Although it seemed like South Korea's tear through the bracket may have been based on a higher skill level overall relative to the rest of the world, Miro has a slightly different take on it.

"Skill-wise, I think [Europe, South Korea, and North America] are pretty much the same," he said. "Except, NA and EU don't use Winston as much as Koreans do, so aside from [myself], there are a lot of Korean tanks who use Winston a lot more often. I think that might be the difference."

Currently, Overwatch is still in its infancy as a competitive title, with the exhibition tournament being one of the first tournaments to attain significant viewership numbers. While South Korea's Ongamenet has begun its APEX tournament and other leagues have popped up across the globe, there is still no set hierarchy between teams, players, or even regions. Everyone is still trying to figure one another out, with a majority of club tournaments coming down to small mistakes to decide outcomes instead of one or two teams ruling the field.

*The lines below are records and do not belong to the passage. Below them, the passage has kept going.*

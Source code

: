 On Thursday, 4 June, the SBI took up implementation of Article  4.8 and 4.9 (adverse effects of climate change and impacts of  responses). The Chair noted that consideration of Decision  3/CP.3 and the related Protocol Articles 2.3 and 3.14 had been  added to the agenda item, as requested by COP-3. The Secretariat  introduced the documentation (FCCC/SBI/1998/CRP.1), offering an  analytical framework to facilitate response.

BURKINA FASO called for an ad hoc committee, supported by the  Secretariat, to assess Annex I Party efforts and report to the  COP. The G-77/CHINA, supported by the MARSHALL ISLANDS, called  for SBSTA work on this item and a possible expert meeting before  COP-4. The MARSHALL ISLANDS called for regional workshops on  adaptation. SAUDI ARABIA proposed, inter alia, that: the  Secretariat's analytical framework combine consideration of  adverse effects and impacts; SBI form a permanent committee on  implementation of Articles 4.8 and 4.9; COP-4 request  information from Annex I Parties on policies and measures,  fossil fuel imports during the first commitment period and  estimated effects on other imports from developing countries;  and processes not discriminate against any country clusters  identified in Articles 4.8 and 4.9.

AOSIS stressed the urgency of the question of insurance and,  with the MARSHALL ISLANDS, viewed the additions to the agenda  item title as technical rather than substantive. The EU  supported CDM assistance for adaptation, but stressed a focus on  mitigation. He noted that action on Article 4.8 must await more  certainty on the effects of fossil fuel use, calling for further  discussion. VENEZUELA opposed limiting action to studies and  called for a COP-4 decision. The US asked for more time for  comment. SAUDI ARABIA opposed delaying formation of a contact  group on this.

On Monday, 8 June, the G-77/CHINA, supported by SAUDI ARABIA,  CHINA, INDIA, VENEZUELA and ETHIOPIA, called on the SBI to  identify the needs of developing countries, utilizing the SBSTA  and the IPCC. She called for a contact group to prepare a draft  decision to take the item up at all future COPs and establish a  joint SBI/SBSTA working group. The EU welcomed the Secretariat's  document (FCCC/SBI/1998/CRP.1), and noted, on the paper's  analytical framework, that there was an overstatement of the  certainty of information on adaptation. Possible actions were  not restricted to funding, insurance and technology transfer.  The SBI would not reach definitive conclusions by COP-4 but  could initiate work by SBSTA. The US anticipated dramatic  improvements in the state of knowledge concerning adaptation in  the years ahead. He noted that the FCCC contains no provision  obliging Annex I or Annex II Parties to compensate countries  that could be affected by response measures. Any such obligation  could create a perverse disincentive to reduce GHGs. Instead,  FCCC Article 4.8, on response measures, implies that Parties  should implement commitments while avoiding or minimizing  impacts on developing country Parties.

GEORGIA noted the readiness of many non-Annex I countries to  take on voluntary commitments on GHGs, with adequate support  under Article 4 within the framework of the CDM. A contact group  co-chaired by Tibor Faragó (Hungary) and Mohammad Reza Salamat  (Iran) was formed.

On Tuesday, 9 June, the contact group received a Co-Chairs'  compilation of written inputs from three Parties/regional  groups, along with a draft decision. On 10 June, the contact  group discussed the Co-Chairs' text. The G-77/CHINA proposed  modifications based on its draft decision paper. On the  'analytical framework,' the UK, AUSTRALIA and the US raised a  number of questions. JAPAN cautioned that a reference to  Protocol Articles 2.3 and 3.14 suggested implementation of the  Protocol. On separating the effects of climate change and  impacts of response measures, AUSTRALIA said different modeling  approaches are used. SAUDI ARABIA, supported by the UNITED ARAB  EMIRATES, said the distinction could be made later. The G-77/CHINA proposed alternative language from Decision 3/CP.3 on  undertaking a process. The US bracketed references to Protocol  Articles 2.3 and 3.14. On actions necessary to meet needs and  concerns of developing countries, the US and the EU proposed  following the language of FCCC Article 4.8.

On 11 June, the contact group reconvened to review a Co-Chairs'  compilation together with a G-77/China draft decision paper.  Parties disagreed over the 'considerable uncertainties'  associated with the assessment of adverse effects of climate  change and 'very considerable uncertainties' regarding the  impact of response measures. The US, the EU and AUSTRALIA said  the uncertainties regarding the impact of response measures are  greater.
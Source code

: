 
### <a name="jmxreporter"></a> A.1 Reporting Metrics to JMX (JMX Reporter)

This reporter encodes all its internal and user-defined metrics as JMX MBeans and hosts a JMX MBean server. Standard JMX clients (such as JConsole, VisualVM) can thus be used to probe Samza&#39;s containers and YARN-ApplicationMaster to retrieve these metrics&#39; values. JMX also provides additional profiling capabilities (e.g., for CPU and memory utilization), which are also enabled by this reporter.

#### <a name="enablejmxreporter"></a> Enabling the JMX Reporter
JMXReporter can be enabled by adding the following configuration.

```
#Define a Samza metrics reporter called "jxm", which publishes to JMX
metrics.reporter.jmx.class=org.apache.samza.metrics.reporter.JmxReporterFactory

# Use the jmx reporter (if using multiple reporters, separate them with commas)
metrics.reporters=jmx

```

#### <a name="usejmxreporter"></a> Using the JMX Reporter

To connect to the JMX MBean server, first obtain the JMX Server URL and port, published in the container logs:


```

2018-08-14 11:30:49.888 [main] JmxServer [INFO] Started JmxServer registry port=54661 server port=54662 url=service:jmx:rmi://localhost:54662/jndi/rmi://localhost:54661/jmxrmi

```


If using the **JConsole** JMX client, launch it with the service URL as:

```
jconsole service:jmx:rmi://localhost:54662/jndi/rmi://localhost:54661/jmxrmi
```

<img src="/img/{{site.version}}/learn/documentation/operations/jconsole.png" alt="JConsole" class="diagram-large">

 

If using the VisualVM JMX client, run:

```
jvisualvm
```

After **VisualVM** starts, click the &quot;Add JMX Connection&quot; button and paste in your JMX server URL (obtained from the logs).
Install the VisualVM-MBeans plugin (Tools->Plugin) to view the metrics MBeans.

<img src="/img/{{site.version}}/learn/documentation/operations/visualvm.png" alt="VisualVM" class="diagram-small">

With South Korea's long history in esports, we asked which players Miro grew up respecting before he got his chance at making a name for himself in the competitive scene.

"For [StarCraft:] Brood War, it was Lee 'Flash' Young-ho I looked up to, and for League of Legends, it's Lee 'Faker' Sang-hyeok and Jang 'MaRin' Gyeong-hwan."

As Miro returns home to South Korea, his club team Lunatic-Hai will continue to contend for the APEX championship amongst fifteen of the other best teams in the world, including four non-South Korean squads such as NRG Esports and Rogue. L-H already has one win from its opening group stage, and another victory against each CONBOX T6 or Mighty Storm would put them almost certainly in the quarterfinals for a chance at the overall prize of $90,000 for the ultimate winner. Miro will be joined on Lunatic-Hai by World Cup teammates Ryu "ryujehong" Je Hong and Kim "EscA" In-jae in their quest to prove themselves the world's strongest club.

"There is a lot of backing from Blizzard, and if more people come out and have all these super plays, I definitely see the potential of [Overwatch] to get bigger [as an esport]. Including [my own], I wish more super [highlight] plays will come from others to [grow the game]."